You've Changed Records is a Canadian independent record label founded in 2009 by Daniel Romano, Ian Kehoe of Attack in Black and Steve Lambke of Constantines.

Although both of the owners' primary bands released their records on other labels at the time, they formed You've Changed to release a split EP as well as material by their side projects.
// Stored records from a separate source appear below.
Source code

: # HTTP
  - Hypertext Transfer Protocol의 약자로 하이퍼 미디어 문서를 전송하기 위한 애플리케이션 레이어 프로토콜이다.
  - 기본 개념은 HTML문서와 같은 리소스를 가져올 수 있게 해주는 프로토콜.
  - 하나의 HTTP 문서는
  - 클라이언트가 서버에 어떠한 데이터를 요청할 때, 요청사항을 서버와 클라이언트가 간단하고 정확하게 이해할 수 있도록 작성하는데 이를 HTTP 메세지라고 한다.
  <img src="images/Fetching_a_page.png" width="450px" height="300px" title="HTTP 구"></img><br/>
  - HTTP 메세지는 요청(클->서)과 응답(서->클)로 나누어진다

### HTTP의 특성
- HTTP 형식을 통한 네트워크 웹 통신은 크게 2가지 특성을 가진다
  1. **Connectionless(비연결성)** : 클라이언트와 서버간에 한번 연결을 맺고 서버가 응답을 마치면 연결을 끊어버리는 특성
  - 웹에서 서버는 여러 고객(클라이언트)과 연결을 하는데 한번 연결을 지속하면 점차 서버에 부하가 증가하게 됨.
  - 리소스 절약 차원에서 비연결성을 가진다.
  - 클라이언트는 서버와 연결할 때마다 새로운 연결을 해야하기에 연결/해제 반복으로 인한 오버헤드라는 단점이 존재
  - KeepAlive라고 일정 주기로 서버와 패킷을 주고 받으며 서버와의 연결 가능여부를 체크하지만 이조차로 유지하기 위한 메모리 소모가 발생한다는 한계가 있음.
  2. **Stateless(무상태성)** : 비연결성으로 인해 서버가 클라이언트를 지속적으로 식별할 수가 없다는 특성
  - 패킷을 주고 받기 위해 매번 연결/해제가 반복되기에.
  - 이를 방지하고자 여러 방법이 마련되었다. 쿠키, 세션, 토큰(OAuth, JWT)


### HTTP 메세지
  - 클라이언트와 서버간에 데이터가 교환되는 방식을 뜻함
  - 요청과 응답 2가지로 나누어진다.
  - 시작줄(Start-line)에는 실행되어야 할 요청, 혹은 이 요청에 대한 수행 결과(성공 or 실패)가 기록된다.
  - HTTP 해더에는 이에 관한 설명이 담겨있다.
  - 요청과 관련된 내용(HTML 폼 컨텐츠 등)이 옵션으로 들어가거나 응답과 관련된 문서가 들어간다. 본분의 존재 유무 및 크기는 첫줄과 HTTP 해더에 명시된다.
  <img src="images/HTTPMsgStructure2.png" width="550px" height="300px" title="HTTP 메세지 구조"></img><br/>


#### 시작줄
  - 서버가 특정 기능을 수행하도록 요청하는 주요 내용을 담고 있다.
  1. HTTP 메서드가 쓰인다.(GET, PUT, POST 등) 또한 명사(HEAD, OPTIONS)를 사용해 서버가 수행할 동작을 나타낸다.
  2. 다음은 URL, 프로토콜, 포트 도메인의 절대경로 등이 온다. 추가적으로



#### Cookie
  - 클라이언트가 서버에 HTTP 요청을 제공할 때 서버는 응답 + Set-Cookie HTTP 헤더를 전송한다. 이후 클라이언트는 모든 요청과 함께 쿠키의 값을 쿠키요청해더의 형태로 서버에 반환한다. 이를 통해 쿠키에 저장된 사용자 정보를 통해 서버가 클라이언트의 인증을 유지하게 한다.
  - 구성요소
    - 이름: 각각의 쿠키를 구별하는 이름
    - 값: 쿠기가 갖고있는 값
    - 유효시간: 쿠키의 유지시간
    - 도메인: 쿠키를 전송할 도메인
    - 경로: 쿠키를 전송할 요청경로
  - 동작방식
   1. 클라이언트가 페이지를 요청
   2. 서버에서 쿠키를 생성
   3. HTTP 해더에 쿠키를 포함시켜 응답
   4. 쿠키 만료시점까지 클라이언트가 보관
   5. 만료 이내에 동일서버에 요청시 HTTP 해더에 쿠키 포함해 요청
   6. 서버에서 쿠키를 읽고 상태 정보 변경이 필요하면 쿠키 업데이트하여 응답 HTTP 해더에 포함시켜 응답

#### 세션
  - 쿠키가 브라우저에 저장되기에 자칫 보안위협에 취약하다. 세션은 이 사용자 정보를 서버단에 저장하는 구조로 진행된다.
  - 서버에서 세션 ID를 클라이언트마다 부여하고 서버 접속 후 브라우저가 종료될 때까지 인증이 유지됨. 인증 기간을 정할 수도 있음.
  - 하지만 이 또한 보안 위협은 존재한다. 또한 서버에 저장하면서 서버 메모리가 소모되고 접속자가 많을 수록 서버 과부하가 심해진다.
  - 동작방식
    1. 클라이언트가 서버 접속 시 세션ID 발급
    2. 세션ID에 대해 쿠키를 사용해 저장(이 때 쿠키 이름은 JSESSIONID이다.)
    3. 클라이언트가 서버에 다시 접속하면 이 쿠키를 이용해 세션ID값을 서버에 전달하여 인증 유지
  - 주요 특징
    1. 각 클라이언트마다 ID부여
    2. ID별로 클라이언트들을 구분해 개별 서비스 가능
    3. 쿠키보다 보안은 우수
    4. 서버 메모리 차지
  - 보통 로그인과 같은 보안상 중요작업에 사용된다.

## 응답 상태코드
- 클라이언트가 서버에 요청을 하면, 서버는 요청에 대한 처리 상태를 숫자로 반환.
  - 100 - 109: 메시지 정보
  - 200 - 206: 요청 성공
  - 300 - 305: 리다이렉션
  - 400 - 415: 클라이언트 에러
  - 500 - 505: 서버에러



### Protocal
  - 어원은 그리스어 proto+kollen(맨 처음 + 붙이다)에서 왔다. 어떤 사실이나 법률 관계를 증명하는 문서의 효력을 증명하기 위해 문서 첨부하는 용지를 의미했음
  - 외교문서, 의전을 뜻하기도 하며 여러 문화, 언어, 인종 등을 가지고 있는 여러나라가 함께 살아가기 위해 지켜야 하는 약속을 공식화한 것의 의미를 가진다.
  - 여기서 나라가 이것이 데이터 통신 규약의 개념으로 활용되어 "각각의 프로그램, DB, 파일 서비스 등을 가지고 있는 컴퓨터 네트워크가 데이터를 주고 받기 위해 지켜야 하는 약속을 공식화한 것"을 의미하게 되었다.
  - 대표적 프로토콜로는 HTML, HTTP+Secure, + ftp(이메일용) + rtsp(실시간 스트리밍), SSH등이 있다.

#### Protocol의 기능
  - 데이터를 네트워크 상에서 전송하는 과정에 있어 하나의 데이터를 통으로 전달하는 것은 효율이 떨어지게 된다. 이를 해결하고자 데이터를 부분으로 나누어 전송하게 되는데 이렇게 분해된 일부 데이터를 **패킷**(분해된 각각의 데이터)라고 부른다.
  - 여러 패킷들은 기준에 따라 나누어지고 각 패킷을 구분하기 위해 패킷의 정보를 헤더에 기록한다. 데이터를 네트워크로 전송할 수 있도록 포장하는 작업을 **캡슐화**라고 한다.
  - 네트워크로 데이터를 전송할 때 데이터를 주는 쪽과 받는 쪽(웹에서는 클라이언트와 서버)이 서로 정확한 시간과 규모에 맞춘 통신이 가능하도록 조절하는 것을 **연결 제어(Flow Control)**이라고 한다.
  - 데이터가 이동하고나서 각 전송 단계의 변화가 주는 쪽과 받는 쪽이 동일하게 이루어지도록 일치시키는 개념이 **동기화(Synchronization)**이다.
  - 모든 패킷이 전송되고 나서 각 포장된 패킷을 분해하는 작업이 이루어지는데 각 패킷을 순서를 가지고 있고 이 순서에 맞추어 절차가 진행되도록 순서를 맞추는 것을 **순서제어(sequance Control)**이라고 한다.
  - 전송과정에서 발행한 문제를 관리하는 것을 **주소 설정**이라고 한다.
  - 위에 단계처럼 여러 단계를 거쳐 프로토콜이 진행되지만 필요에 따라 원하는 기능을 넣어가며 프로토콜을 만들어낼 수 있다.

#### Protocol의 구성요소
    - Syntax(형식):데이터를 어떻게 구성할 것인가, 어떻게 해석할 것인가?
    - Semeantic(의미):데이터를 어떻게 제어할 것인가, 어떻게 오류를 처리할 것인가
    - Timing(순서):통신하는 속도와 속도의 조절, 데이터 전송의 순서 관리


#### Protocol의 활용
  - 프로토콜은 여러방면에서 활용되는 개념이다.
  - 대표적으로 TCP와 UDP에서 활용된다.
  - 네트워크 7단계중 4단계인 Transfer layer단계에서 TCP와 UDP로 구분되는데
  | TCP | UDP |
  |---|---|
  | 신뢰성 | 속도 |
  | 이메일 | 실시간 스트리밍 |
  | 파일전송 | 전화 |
Romano has released a collaboration with Julie Doiron and Frederick Squire, Daniel, Fred & Julie, and several solo albums, while Lambke released Dog Weather and Bone Soldiers as Baby Eagle, and Kehoe has released music under the band name Marine Dreams.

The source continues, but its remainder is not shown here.